_Work to complete_
An exact copy of the data is required, with no pictures in it.
----
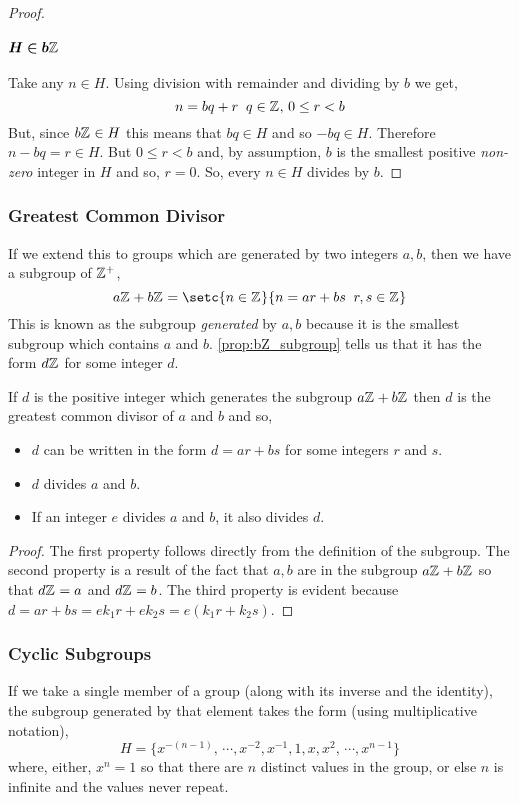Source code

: \documentclass[MathsNotesBase.tex]{subfiles}
\begin{document}
{\begin{proof}
			\paragraph{$\bm{H \in b\mathbb{Z}^{}}$}
			Take any $n \in H$. Using division with remainder and dividing by $b$ we get,
			\[ n = bq + r \;\; q \in \mathbb{Z}^{},\, 0 \leq r < b \]
			But, since $b\mathbb{Z}^{} \in H$ this means that $bq \in H$ and so $-bq \in H$. Therefore $n - bq = r \in H$. But $0 \leq r < b$ and, by assumption, $b$ is the smallest positive \textit{non-zero} integer in $H$ and so, $r = 0$. So, every $n \in H$ divides by $b$.
		\end{proof}
	
		\subsubsection{Greatest Common Divisor}
		If we extend this to groups which are generated by two integers $a,b$, then we have a subgroup of $\mathbb{Z}^{+}$,
		\[ a\Z{} + b\Z{} = \setc{n \in \Z{}}{n = ar + bs \;\; r, s \in \Z{}} \]
		This is known as the subgroup \textit{generated} by $a,b$ because it is the smallest subgroup which contains $a$ and $b$. \autoref{prop:bZ_subgroup} tells us that it has the form $d\mathbb{Z}^{}$ for some integer $d$.
		\begin{corollary}
			If $d$ is the positive integer which generates the subgroup $a\mathbb{Z}^{} + b\mathbb{Z}^{}$ then $d$ is the greatest common divisor of $a$ and $b$ and so,
			\begin{itemize}
				\item{$d$ can be written in the form $d = ar + bs$ for some integers $r$ and $s$.}
				\item{$d$ divides $a$ and $b$.}
				\item{If an integer $e$ divides $a$ and $b$, it also divides $d$.}
			\end{itemize}
		\end{corollary} 
		\begin{proof}
			The first property follows directly from the definition of the subgroup. The second property is a result of the fact that $a,b$ are in the subgroup $a\mathbb{Z}^{} + b\mathbb{Z}^{}$ so that $d\mathbb{Z}^{} = a$ and $d\mathbb{Z}^{} = b$. The third property is evident because $d = ar + bs = ek_1r + ek_2s = e(k_1r + k_2s)$.
		\end{proof}
	
		\subsubsection{Cyclic Subgroups}
		If we take a single member of a group (along with its inverse and the identity), the subgroup generated by that element takes the form (using multiplicative notation),
		\[ H = \{ x^{-(n-1)},\, \cdots , x^{-2}, x^{-1}, 1, x, x^2,\, \cdots , x^{n-1} \} \]
		where, either, $x^n = 1$ so that there are $n$ distinct values in the group, or else $n$ is infinite and the values never repeat.
		
}
\end{document}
----
_Result below_
Source code

: \documentclass[MathsNotesBase.tex]{subfiles}
\begin{document}
{\begin{proof}
			\paragraph{$\bm{H \in b\mathbb{Z}^{}}$}
			Take any $n \in H$. Using division with remainder and dividing by $b$ we get,
			\[ n = bq + r \;\; q \in \mathbb{Z}^{},\, 0 \leq r < b \]
			But, since $b\mathbb{Z}^{} \in H$ this means that $bq \in H$ and so $-bq \in H$. Therefore $n - bq = r \in H$. But $0 \leq r < b$ and, by assumption, $b$ is the smallest positive \textit{non-zero} integer in $H$ and so, $r = 0$. So, every $n \in H$ divides by $b$.
		\end{proof}
	
		\subsubsection{Greatest Common Divisor}
		If we extend this to groups which are generated by two integers $a,b$, then we have a subgroup of $\mathbb{Z}^{+}$,
		\[ a\Z{} + b\Z{} = \setc{n \in \Z{}}{n = ar + bs \;\; r, s \in \Z{}} \]
		This is known as the subgroup \textit{generated} by $a,b$ because it is the smallest subgroup which contains $a$ and $b$. \autoref{prop:bZ_subgroup} tells us that it has the form $d\mathbb{Z}^{}$ for some integer $d$.
		\begin{corollary}
			If $d$ is the positive integer which generates the subgroup $a\mathbb{Z}^{} + b\mathbb{Z}^{}$ then $d$ is the greatest common divisor of $a$ and $b$ and so,
			\begin{itemize}
				\item{$d$ can be written in the form $d = ar + bs$ for some integers $r$ and $s$.}
				\item{$d$ divides $a$ and $b$.}
				\item{If an integer $e$ divides $a$ and $b$, it also divides $d$.}
			\end{itemize}
		\end{corollary} 
		\begin{proof}
			The first property follows directly from the definition of the subgroup. The second property is a result of the fact that $a,b$ are in the subgroup $a\mathbb{Z}^{} + b\mathbb{Z}^{}$ so that $d\mathbb{Z}^{} = a$ and $d\mathbb{Z}^{} = b$. The third property is evident because $d = ar + bs = ek_1r + ek_2s = e(k_1r + k_2s)$.
		\end{proof}
	
		\subsubsection{Cyclic Subgroups}
		If we take a single member of a group (along with its inverse and the identity), the subgroup generated by that element takes the form (using multiplicative notation),
		\[ H = \{ x^{-(n-1)},\, \cdots , x^{-2}, x^{-1}, 1, x, x^2,\, \cdots , x^{n-1} \} \]
		where, either, $x^n = 1$ so that there are $n$ distinct values in the group, or else $n$ is infinite and the values never repeat.
		
}
\end{document}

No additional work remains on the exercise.